Whārangi 2. Orientation and navigation

Ngā whakaahua me ngā rauemi katoa o tēnei kōrero

The Pointers

Lying in the Milky Way – the streak of white light that spans the night sky – the Southern Cross can be easily located from its proximity to two very bright stars called the Pointers. They are so named because if you extend an imaginary line connecting the two stars (Alpha and Beta Centauri) it reaches the Southern Cross.
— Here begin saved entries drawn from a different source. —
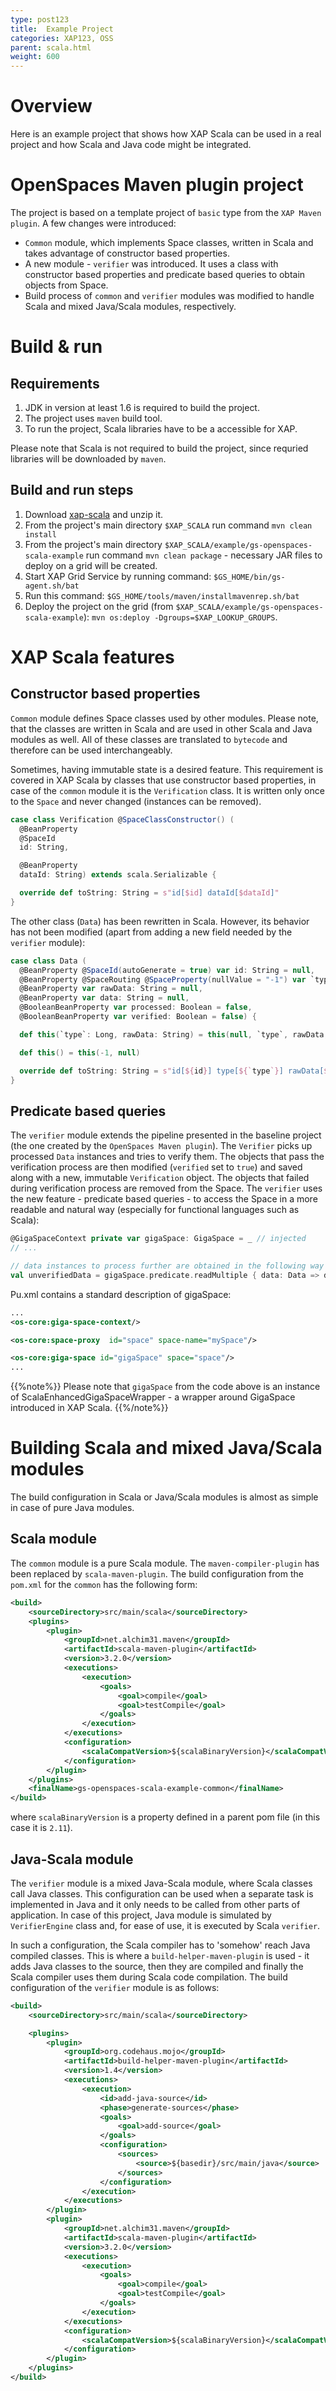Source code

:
 ```yaml
---
type: post123
title:  Example Project
categories: XAP123, OSS
parent: scala.html
weight: 600
---
```




# Overview

Here is an example project that shows how XAP Scala can be used in a real project and how Scala and Java code might be integrated.

#  OpenSpaces Maven plugin project

The project is based on a template project of `basic` type from the `XAP Maven plugin`. A few changes were introduced:

- `Common` module, which implements Space classes,  written in Scala and takes advantage of constructor based properties.
- A new module - `verifier` was introduced. It uses a class with constructor based properties and predicate based queries to obtain objects from Space.
- Build process of `common` and `verifier` modules was modified to handle Scala and mixed Java/Scala modules, respectively.

#  Build & run

## Requirements
1. JDK in version at least 1.6 is required to build the project.
2. The project uses `maven` build tool.
3. To run the project, Scala libraries have to be a accessible for XAP.

Please note that Scala is not required to build the project, since requried libraries will be downloaded by `maven`.

## Build and run steps
1. Download [xap-scala](https://github.com/Gigaspaces/xap-scala/archive/10.2.0_ga_build13800_07_28_2015.zip) and unzip it.
2. From the project's main directory `$XAP_SCALA` run command `mvn clean install`
3. From the project's main directory `$XAP_SCALA/example/gs-openspaces-scala-example` run command `mvn clean package` - necessary JAR files to deploy on a grid will be created.
4. Start XAP Grid Service by running command: `$GS_HOME/bin/gs-agent.sh/bat`
5. Run this command: `$GS_HOME/tools/maven/installmavenrep.sh/bat`
6. Deploy the project on the grid (from `$XAP_SCALA/example/gs-openspaces-scala-example`): `mvn os:deploy -Dgroups=$XAP_LOOKUP_GROUPS`.

#  XAP Scala features

## Constructor based properties

`Common` module defines Space classes used by other modules. Please note, that the classes are written in Scala and are used in other Scala and Java modules as well. All of these classes are translated to `bytecode` and therefore can be used interchangeably.

Sometimes, having immutable state is a desired feature. This requirement is covered in XAP Scala by classes that use constructor based properties, in case of the `common` module it is the `Verification` class. It is written only once to the `Space` and never changed (instances can be removed).



```scala
case class Verification @SpaceClassConstructor() (
  @BeanProperty
  @SpaceId
  id: String,

  @BeanProperty
  dataId: String) extends scala.Serializable {

  override def toString: String = s"id[$id] dataId[$dataId]"
}
```

The other class (`Data`) has been rewritten in Scala. However, its behavior has not been modified (apart from adding a new field needed by the `verifier` module):


```scala
case class Data (
  @BeanProperty @SpaceId(autoGenerate = true) var id: String = null,
  @BeanProperty @SpaceRouting @SpaceProperty(nullValue = "-1") var `type`: Long = -1,
  @BeanProperty var rawData: String = null,
  @BeanProperty var data: String = null,
  @BooleanBeanProperty var processed: Boolean = false,
  @BooleanBeanProperty var verified: Boolean = false) {

  def this(`type`: Long, rawData: String) = this(null, `type`, rawData, null, false, false)

  def this() = this(-1, null)

  override def toString: String = s"id[${id}] type[${`type`}] rawData[${rawData}] data[${data}] processed[${processed}] verified[${verified}]"
}
```

## Predicate based queries

The `verifier` module extends the pipeline presented in the baseline project (the one created by the `OpenSpaces Maven plugin`). The `Verifier` picks up processed `Data` instances and tries to verify them. The objects that pass the verification process are then modified (`verified` set to `true`) and saved along with a new, immutable `Verification` object. The objects that failed during verification process are removed from the Space. The `verifier` uses the new feature - predicate based queries - to access the Space in a more readable and natural way (especially for functional languages such as Scala):


```scala
@GigaSpaceContext private var gigaSpace: GigaSpace = _ // injected
// ...

// data instances to process further are obtained in the following way
val unverifiedData = gigaSpace.predicate.readMultiple { data: Data => data.processed == true && data.verified == false }
```

Pu.xml contains a standard description of gigaSpace:


```xml
...
<os-core:giga-space-context/>

<os-core:space-proxy  id="space" space-name="mySpace"/>

<os-core:giga-space id="gigaSpace" space="space"/>
...
```

{{%note%}}
Please note that `gigaSpace` from the code above is an instance of ScalaEnhancedGigaSpaceWrapper - a wrapper around GigaSpace introduced in XAP Scala.
{{%/note%}}

#  Building Scala and mixed Java/Scala modules

The build configuration in Scala or Java/Scala modules is almost as simple in case of pure Java modules.

## Scala module

The `common` module is a pure Scala module. The `maven-compiler-plugin` has been replaced by `scala-maven-plugin`. The build configuration from the `pom.xml` for the `common` has the following form:


```xml
<build>
    <sourceDirectory>src/main/scala</sourceDirectory>
    <plugins>
        <plugin>
            <groupId>net.alchim31.maven</groupId>
            <artifactId>scala-maven-plugin</artifactId>
            <version>3.2.0</version>
            <executions>
                <execution>
                    <goals>
                        <goal>compile</goal>
                        <goal>testCompile</goal>
                    </goals>
                </execution>
            </executions>
            <configuration>
                <scalaCompatVersion>${scalaBinaryVersion}</scalaCompatVersion>
            </configuration>
        </plugin>
    </plugins>
    <finalName>gs-openspaces-scala-example-common</finalName>
</build>
```
where `scalaBinaryVersion` is a property defined in a parent pom file (in this case it is `2.11`).

## Java-Scala module

The `verifier` module is a mixed Java-Scala module, where Scala classes call Java classes. This configuration can be used when a separate task is implemented in Java and it only needs to be called from other parts of application. In case of this project, Java module is simulated by `VerifierEngine` class and, for ease of use, it is executed by Scala `verifier`.

In such a configuration, the Scala compiler has to 'somehow' reach Java compiled classes. This is where a `build-helper-maven-plugin` is used - it adds Java classes to the source, then they are compiled and finally the Scala compiler uses them during Scala code compilation. The build configuration of the `verifier` module is as follows:


```xml
<build>
    <sourceDirectory>src/main/scala</sourceDirectory>

    <plugins>
        <plugin>
            <groupId>org.codehaus.mojo</groupId>
            <artifactId>build-helper-maven-plugin</artifactId>
            <version>1.4</version>
            <executions>
                <execution>
                    <id>add-java-source</id>
                    <phase>generate-sources</phase>
                    <goals>
                        <goal>add-source</goal>
                    </goals>
                    <configuration>
                        <sources>
                            <source>${basedir}/src/main/java</source>
                        </sources>
                    </configuration>
                </execution>
            </executions>
        </plugin>
        <plugin>
            <groupId>net.alchim31.maven</groupId>
            <artifactId>scala-maven-plugin</artifactId>
            <version>3.2.0</version>
            <executions>
                <execution>
                    <goals>
                        <goal>compile</goal>
                        <goal>testCompile</goal>
                    </goals>
                </execution>
            </executions>
            <configuration>
                <scalaCompatVersion>${scalaBinaryVersion}</scalaCompatVersion>
            </configuration>
        </plugin>
    </plugins>
</build>
```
The orientation and position of the cross in the sky are constantly changing. It appears to rotate around a point in space known as the South Celestial Pole (it is in fact the earth that is rotating). During the night the orientation of the constellation changes in a regular manner from upright, to lying sideways, to upside-down. Both its position and orientation change over the course of a year. At midnight on 1 April it is upright and high in the sky, but three months later it is lying on its side in the south-west. It will be found upside-down and low in the sky at midnight on 1 October, and at midnight on 1 January it will be lying on its side in the south-east.

Finding south

There is no bright pole star in the southern hemisphere sky that can be used to locate due south in the same way that Polaris indicates north in the northern hemisphere. Instead, there are various ways of locating south by the Southern Cross.

First use the Southern Cross to locate the South Celestial Pole, then drop a vertical line from the South Celestial Pole to the horizon – this marks due south.